A selvageria ocorreu após o término do manifesto pacífico que reuniu 10 mil pessoas no dia 20 - o maior já registrado na cidade. Quando a maioria dos participantes já havia se dispersado, cerca de 50 vândalos saquearam lojas, atacaram ônibus, incendiaram lixeiras e enfrentaram a Polícia Militar, que em questão de minutos dispersou o grupo.

A DIG foi designada pela Delegacia Seccional para identificar e indiciar os autores dos furtos e danos. Imagens gravadas por lojas e registradas pela imprensa foram requisitadas. Ontem, Dutra foi o primeiro a ser apresentado e indiciado.

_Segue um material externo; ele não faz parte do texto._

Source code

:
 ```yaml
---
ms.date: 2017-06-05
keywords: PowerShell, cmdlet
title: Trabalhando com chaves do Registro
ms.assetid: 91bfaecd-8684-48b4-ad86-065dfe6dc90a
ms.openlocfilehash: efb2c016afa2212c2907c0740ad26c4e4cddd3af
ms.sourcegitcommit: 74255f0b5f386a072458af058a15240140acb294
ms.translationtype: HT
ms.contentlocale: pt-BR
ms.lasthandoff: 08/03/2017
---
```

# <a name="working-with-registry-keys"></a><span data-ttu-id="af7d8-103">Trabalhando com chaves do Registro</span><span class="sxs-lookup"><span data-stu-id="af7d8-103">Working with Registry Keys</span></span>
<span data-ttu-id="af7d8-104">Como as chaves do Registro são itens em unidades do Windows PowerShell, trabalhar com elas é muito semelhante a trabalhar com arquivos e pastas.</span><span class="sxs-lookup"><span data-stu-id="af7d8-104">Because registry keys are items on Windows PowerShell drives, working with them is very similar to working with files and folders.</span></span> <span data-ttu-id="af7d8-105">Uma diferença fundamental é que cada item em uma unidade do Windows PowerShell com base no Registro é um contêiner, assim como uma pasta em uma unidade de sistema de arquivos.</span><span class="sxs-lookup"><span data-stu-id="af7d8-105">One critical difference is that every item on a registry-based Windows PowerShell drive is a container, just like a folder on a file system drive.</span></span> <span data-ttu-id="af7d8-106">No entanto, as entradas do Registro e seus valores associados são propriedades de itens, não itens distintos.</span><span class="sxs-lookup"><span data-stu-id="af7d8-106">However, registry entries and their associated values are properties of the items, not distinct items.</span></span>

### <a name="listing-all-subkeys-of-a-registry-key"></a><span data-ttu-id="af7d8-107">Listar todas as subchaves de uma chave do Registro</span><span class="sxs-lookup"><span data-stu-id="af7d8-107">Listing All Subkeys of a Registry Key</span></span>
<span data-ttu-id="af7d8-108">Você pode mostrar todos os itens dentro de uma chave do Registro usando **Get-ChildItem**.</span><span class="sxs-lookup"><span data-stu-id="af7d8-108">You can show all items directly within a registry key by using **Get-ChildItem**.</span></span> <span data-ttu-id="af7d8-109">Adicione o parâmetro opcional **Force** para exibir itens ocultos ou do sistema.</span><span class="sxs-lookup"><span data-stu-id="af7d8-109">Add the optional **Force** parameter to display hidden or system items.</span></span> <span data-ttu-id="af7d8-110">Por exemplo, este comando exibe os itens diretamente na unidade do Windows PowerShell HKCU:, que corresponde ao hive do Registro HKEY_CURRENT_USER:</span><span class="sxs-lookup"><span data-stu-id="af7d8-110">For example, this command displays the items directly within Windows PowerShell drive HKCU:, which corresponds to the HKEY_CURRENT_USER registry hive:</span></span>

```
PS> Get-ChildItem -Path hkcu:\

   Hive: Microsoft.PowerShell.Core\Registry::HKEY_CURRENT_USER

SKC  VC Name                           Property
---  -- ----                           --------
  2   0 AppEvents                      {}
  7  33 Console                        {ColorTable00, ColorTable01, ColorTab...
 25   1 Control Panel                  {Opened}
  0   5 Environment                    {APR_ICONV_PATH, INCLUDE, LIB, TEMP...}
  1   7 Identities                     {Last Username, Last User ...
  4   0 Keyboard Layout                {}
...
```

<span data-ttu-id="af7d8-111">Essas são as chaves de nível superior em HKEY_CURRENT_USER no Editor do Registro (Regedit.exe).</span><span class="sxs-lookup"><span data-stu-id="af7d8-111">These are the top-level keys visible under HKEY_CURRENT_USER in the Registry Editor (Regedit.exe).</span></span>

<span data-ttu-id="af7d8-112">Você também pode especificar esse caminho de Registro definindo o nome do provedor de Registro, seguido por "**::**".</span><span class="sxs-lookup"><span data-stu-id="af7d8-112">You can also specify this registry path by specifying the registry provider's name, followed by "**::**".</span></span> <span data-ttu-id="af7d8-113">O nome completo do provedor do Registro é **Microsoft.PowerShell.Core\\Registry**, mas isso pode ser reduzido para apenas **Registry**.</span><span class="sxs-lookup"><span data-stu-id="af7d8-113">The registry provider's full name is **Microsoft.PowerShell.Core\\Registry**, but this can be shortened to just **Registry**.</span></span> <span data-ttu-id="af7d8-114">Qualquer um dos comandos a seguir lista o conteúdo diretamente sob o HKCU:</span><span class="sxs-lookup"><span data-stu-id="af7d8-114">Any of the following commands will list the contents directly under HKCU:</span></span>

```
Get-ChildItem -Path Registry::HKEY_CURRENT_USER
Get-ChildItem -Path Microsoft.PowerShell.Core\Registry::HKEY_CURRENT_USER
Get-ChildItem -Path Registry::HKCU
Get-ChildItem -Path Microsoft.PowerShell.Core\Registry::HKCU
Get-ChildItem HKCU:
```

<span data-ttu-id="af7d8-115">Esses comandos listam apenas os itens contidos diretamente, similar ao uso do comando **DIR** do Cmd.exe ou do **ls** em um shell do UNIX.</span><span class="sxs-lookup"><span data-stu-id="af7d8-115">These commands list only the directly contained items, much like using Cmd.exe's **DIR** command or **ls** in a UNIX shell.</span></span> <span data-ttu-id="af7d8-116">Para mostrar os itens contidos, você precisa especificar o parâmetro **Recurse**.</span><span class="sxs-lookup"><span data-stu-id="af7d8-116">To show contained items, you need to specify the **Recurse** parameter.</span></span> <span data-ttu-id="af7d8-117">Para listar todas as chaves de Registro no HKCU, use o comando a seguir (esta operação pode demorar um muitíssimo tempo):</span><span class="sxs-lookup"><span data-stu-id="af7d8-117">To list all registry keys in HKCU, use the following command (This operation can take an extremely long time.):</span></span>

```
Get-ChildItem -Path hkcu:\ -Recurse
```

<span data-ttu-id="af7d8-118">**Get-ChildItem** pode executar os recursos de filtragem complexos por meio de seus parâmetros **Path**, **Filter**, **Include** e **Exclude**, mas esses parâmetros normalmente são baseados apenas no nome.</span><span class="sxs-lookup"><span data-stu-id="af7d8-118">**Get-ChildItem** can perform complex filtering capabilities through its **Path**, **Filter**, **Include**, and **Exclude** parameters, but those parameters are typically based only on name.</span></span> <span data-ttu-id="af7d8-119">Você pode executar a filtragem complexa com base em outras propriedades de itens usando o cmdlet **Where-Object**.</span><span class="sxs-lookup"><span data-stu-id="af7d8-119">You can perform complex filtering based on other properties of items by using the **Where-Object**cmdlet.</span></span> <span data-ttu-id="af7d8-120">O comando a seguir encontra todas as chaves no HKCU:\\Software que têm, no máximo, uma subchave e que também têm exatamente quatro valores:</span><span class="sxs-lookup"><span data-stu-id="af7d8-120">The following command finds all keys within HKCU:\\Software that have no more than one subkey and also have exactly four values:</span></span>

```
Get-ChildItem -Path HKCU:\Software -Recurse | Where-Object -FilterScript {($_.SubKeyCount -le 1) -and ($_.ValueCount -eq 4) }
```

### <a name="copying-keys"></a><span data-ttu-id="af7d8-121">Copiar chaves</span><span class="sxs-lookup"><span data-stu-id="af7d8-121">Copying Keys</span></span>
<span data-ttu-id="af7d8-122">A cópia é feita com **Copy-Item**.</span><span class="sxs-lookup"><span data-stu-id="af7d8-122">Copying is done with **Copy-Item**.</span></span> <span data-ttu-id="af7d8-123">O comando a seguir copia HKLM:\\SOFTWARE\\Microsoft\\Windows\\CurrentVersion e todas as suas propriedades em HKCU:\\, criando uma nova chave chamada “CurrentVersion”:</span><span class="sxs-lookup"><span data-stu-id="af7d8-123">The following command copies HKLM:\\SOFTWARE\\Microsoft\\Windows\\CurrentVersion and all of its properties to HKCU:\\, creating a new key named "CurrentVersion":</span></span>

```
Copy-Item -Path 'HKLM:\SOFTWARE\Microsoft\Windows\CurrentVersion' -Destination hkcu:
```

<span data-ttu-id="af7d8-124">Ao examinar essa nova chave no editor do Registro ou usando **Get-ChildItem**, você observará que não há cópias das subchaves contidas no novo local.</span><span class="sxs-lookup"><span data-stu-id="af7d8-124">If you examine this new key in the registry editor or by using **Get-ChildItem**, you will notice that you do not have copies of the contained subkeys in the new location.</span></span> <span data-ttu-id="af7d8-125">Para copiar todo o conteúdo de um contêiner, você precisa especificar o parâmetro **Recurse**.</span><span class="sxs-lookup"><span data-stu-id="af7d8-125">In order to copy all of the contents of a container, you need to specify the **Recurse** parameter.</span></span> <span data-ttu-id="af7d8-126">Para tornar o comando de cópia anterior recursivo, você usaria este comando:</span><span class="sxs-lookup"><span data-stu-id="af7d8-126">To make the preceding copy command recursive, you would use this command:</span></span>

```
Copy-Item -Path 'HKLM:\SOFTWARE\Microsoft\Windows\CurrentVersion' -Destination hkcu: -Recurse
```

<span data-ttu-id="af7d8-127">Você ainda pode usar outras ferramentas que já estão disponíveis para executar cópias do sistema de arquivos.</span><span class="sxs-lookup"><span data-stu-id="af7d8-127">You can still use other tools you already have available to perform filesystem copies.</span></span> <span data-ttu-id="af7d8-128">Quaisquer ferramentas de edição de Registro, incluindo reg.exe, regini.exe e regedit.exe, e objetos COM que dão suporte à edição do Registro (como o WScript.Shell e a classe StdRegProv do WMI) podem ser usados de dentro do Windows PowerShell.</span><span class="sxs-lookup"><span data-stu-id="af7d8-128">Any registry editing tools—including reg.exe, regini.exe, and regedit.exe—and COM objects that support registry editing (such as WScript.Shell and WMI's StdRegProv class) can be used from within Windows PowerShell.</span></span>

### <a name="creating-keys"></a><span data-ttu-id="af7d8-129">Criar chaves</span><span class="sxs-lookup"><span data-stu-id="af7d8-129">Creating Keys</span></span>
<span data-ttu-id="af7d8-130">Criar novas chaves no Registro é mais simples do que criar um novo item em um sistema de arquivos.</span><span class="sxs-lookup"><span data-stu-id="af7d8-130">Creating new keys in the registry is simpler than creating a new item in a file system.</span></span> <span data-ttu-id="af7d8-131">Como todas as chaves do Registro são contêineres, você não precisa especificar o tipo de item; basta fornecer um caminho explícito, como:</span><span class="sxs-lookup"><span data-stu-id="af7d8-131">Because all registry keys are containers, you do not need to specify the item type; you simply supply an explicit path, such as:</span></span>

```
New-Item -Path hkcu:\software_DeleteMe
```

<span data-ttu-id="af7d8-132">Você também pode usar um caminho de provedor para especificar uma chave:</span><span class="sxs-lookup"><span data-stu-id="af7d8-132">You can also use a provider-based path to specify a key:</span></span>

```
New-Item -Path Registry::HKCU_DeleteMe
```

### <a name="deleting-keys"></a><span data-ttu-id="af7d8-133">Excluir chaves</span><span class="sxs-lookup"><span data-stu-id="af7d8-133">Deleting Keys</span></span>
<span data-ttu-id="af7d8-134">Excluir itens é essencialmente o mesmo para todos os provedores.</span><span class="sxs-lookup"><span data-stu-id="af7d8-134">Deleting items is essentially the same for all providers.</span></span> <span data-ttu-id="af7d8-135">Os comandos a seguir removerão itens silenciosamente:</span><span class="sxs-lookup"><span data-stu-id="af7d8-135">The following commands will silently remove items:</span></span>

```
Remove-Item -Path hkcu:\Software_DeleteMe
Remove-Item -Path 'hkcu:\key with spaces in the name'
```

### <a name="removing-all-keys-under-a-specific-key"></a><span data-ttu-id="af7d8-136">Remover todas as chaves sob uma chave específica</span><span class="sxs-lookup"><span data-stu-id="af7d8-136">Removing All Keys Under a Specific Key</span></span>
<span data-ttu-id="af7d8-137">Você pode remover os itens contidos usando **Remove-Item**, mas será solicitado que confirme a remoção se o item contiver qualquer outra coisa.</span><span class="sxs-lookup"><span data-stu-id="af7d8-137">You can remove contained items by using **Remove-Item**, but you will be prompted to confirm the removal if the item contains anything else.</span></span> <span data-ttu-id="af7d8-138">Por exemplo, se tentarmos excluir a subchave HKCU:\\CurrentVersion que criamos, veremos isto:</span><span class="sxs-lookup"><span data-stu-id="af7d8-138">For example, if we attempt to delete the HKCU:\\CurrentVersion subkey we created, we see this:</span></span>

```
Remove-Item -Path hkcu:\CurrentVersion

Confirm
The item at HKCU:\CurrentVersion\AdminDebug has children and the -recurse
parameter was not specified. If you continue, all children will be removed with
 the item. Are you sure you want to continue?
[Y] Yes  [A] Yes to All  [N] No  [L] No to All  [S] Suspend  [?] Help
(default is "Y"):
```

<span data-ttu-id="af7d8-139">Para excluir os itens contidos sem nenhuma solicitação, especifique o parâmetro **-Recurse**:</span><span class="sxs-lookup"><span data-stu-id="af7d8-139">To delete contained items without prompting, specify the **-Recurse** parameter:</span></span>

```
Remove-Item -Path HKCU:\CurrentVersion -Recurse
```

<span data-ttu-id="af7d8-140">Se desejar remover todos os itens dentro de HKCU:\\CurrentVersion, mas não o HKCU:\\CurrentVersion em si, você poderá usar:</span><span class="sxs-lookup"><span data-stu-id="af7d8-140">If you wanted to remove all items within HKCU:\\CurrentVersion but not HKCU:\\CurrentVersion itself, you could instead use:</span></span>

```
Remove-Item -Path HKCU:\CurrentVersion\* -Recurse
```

O pintor de solados, no depoimento que prestou, declarou que arrombou a porta do Quiosque do Artesão, na Praça Barão. “Ele disse que entrou e não furtou nada por causa do pequeno valor comercial das peças”, comentou Paulo Resende, investigador da DIG, que ao lado do colega, Edson Morais, trabalha para apurar todos os crimes e identificar os demais autores.

Dutra alegou que não participou de nenhum saque naquela noite, mas se declarou culpado por cinco furtos ao longo dos últimos 30 dias no Centro. Ele confessou o arrombamento de três lojas e consequente subtração de bens materiais dos estabelecimentos, além do furto de dois celulares. O primeiro foi levado de uma mulher que pagava conta no caixa de uma loja de calçados e o outro, avaliado em mais de R$ 2 mil, do interior de um veículo.

Diante das confissões, Dutra foi indiciado em cinco furtos e pelos danos contra o Quiosque do Artesão. Sobre os objetos furtados, o pintor de solados alegou que vendeu para receptadores ou trocou por drogas junto a traficantes. Ele, porém, se recusou a fornecer nomes. “Os inquéritos serão abertos e, por enquanto, ele responde em liberdade.Mas o delegado doutor Márcio (Murari) deve pedir sua prisão preventiva”, destacou Resende.